I always think about the book When No One is Watching by Alyssa Cole when I think about gentrification. It starts with white people “discovering” a neighborhood. And then, slowly, all the people of color start to disappear (read the book because this one gave me chills!).
Unfortunately, in my experience, it usually starts with artists or college students. I could foresee the end of North Main as I knew it when a local [white] art collective opened its doors. I also watched downtown Charleston, South Carolina, rapidly gentrify as more and more of my classmates started moving onto the streets I was told not to go down at night my freshman year. A nice white woman I didn’t know told me this year that it was sad to see what was happening to the Black people there, as she implored me to educate her on gentrification at a mixer (not appropriate, if you were wondering).
Gentrification vs. Revitalization
Some people think gentrification is a good thing. Why wouldn’t those residents want a Starbucks? Why wouldn’t they want people to come in and flip houses to make the neighborhood look more appealing?
But there is a difference between revitalizing a neighborhood and gentrifying it.
If you want true revitalization, the first step is to get the already-existing residents at the table. Politicians and developers alike love coming into communities and assuming they know what’s best for the people who live there. They love telling poor people how to live their lives in order to maintain power and control over these communities.

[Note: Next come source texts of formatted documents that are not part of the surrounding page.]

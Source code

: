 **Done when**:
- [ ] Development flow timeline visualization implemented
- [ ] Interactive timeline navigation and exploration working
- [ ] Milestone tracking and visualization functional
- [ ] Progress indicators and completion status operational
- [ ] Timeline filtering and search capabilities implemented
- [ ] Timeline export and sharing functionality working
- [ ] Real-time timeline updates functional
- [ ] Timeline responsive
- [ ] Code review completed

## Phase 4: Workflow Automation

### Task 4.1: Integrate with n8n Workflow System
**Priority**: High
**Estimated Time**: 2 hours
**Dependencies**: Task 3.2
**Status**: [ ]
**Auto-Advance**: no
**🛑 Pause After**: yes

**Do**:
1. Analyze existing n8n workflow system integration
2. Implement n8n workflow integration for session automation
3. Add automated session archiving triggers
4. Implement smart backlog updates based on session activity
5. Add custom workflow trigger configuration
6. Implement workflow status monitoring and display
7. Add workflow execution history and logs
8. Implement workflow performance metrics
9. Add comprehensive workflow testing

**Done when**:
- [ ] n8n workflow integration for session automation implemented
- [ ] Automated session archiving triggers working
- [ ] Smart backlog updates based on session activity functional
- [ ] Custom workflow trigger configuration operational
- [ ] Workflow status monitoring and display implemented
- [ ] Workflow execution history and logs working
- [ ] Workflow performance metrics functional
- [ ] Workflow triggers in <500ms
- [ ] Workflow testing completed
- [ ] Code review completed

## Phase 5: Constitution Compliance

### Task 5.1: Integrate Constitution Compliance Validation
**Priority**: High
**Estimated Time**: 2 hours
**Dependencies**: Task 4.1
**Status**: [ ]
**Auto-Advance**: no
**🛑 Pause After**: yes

But it’s not revitalization if you push out the people in the community. Revitalization instead becomes a cover for the insidious business of taking advantage of a distressed area (that became this way in the first place due to redlining and divestment in Black and Brown communities) to create overpriced luxury experiences to attract wealthier people for a higher profit. This is gentrification.

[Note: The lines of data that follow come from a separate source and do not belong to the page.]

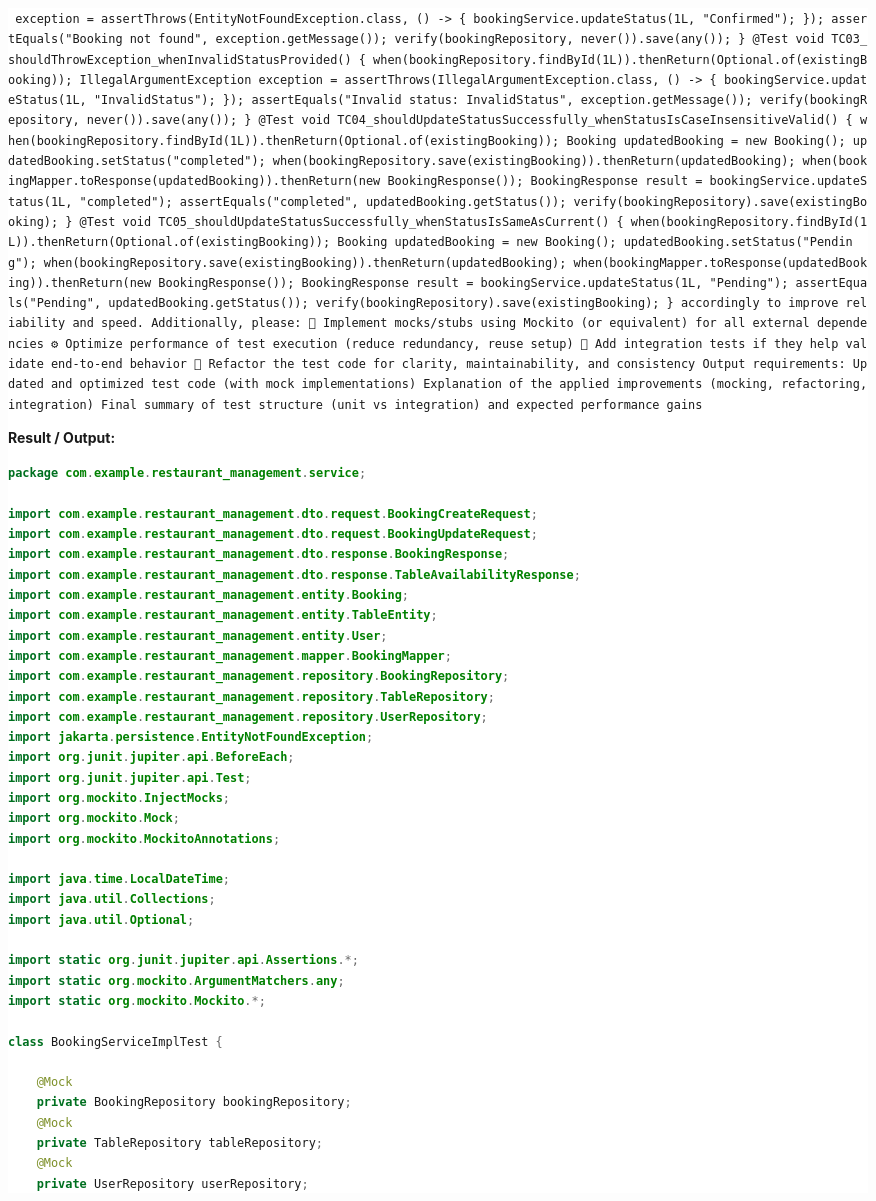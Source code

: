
 ```text
 exception = assertThrows(EntityNotFoundException.class, () -> { bookingService.updateStatus(1L, "Confirmed"); }); assertEquals("Booking not found", exception.getMessage()); verify(bookingRepository, never()).save(any()); } @Test void TC03_shouldThrowException_whenInvalidStatusProvided() { when(bookingRepository.findById(1L)).thenReturn(Optional.of(existingBooking)); IllegalArgumentException exception = assertThrows(IllegalArgumentException.class, () -> { bookingService.updateStatus(1L, "InvalidStatus"); }); assertEquals("Invalid status: InvalidStatus", exception.getMessage()); verify(bookingRepository, never()).save(any()); } @Test void TC04_shouldUpdateStatusSuccessfully_whenStatusIsCaseInsensitiveValid() { when(bookingRepository.findById(1L)).thenReturn(Optional.of(existingBooking)); Booking updatedBooking = new Booking(); updatedBooking.setStatus("completed"); when(bookingRepository.save(existingBooking)).thenReturn(updatedBooking); when(bookingMapper.toResponse(updatedBooking)).thenReturn(new BookingResponse()); BookingResponse result = bookingService.updateStatus(1L, "completed"); assertEquals("completed", updatedBooking.getStatus()); verify(bookingRepository).save(existingBooking); } @Test void TC05_shouldUpdateStatusSuccessfully_whenStatusIsSameAsCurrent() { when(bookingRepository.findById(1L)).thenReturn(Optional.of(existingBooking)); Booking updatedBooking = new Booking(); updatedBooking.setStatus("Pending"); when(bookingRepository.save(existingBooking)).thenReturn(updatedBooking); when(bookingMapper.toResponse(updatedBooking)).thenReturn(new BookingResponse()); BookingResponse result = bookingService.updateStatus(1L, "Pending"); assertEquals("Pending", updatedBooking.getStatus()); verify(bookingRepository).save(existingBooking); } accordingly to improve reliability and speed. Additionally, please: 🧩 Implement mocks/stubs using Mockito (or equivalent) for all external dependencies ⚙️ Optimize performance of test execution (reduce redundancy, reuse setup) 🔗 Add integration tests if they help validate end-to-end behavior 🧼 Refactor the test code for clarity, maintainability, and consistency Output requirements: Updated and optimized test code (with mock implementations) Explanation of the applied improvements (mocking, refactoring, integration) Final summary of test structure (unit vs integration) and expected performance gains
```
**Result / Output:**  
```java
package com.example.restaurant_management.service;

import com.example.restaurant_management.dto.request.BookingCreateRequest;
import com.example.restaurant_management.dto.request.BookingUpdateRequest;
import com.example.restaurant_management.dto.response.BookingResponse;
import com.example.restaurant_management.dto.response.TableAvailabilityResponse;
import com.example.restaurant_management.entity.Booking;
import com.example.restaurant_management.entity.TableEntity;
import com.example.restaurant_management.entity.User;
import com.example.restaurant_management.mapper.BookingMapper;
import com.example.restaurant_management.repository.BookingRepository;
import com.example.restaurant_management.repository.TableRepository;
import com.example.restaurant_management.repository.UserRepository;
import jakarta.persistence.EntityNotFoundException;
import org.junit.jupiter.api.BeforeEach;
import org.junit.jupiter.api.Test;
import org.mockito.InjectMocks;
import org.mockito.Mock;
import org.mockito.MockitoAnnotations;

import java.time.LocalDateTime;
import java.util.Collections;
import java.util.Optional;

import static org.junit.jupiter.api.Assertions.*;
import static org.mockito.ArgumentMatchers.any;
import static org.mockito.Mockito.*;

class BookingServiceImplTest {

    @Mock
    private BookingRepository bookingRepository;
    @Mock
    private TableRepository tableRepository;
    @Mock
    private UserRepository userRepository;
```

I Don’t Belong in These Spaces
My story at the beginning was about a book fair, though, and it should be a great thing that a book fair is coming to an area with marginalized people, right?

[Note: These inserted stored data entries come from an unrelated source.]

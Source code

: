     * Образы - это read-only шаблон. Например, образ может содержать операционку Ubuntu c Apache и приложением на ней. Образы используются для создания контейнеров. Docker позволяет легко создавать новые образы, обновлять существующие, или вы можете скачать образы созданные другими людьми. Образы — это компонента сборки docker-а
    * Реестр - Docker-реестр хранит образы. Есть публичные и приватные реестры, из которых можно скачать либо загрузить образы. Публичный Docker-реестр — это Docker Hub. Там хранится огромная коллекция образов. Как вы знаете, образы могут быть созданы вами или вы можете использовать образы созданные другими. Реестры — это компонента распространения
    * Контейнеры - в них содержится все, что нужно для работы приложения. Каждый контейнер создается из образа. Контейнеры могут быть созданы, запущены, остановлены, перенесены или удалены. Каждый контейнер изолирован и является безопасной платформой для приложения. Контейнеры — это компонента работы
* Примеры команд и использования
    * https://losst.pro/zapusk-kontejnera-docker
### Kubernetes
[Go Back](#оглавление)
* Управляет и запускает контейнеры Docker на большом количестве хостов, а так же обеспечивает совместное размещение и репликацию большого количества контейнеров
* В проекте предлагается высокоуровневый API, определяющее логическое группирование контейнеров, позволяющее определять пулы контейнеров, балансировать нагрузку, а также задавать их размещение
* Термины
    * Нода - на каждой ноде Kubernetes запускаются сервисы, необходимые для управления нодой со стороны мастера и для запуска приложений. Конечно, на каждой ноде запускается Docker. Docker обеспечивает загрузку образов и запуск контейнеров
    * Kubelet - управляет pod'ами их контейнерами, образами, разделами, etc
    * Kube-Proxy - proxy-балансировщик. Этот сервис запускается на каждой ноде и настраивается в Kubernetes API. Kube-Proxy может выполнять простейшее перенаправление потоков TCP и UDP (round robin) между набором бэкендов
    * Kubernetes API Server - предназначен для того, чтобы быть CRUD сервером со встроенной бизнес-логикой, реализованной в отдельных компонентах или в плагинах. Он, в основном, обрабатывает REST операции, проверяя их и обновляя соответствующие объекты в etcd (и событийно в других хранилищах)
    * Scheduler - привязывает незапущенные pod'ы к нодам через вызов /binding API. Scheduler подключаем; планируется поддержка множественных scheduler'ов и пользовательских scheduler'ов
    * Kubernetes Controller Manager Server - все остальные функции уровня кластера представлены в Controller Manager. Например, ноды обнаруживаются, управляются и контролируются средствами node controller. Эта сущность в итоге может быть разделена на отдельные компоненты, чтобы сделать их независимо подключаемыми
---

I spent about 10 minutes at this book fair.
First of all, there was one table at the front with books from a local bookstore. The rest of the venue was populated by small businesses, all of them white. Several vendors were selling consignment items at an unaffordable price; others were selling art at an unaffordable price.
I was the only person of color in the space. Period.
This event was never meant for the Black and Brown people that still live in this neighborhood. Who did they invite to be vendors? Did they advertise in spaces accessible to Black and Brown residents? Did they make the space welcoming?
Even if they asked themselves all these things, the residents couldn’t even afford anything. That’s such an alienating experience and another way of pushing people out.
At the end of the day, I didn’t belong in the space not because I am not a reader or couldn’t afford the things they were selling. I didn’t belong because I was in a space where those things were projected onto me as I was disregarded when I moved through the space.
The reason I talk about this experience is that we need to be mindful of how we take up space in different communities. Gentrification is a wolf in sheep’s clothing.
Who are we pushing out when we hold space in this way?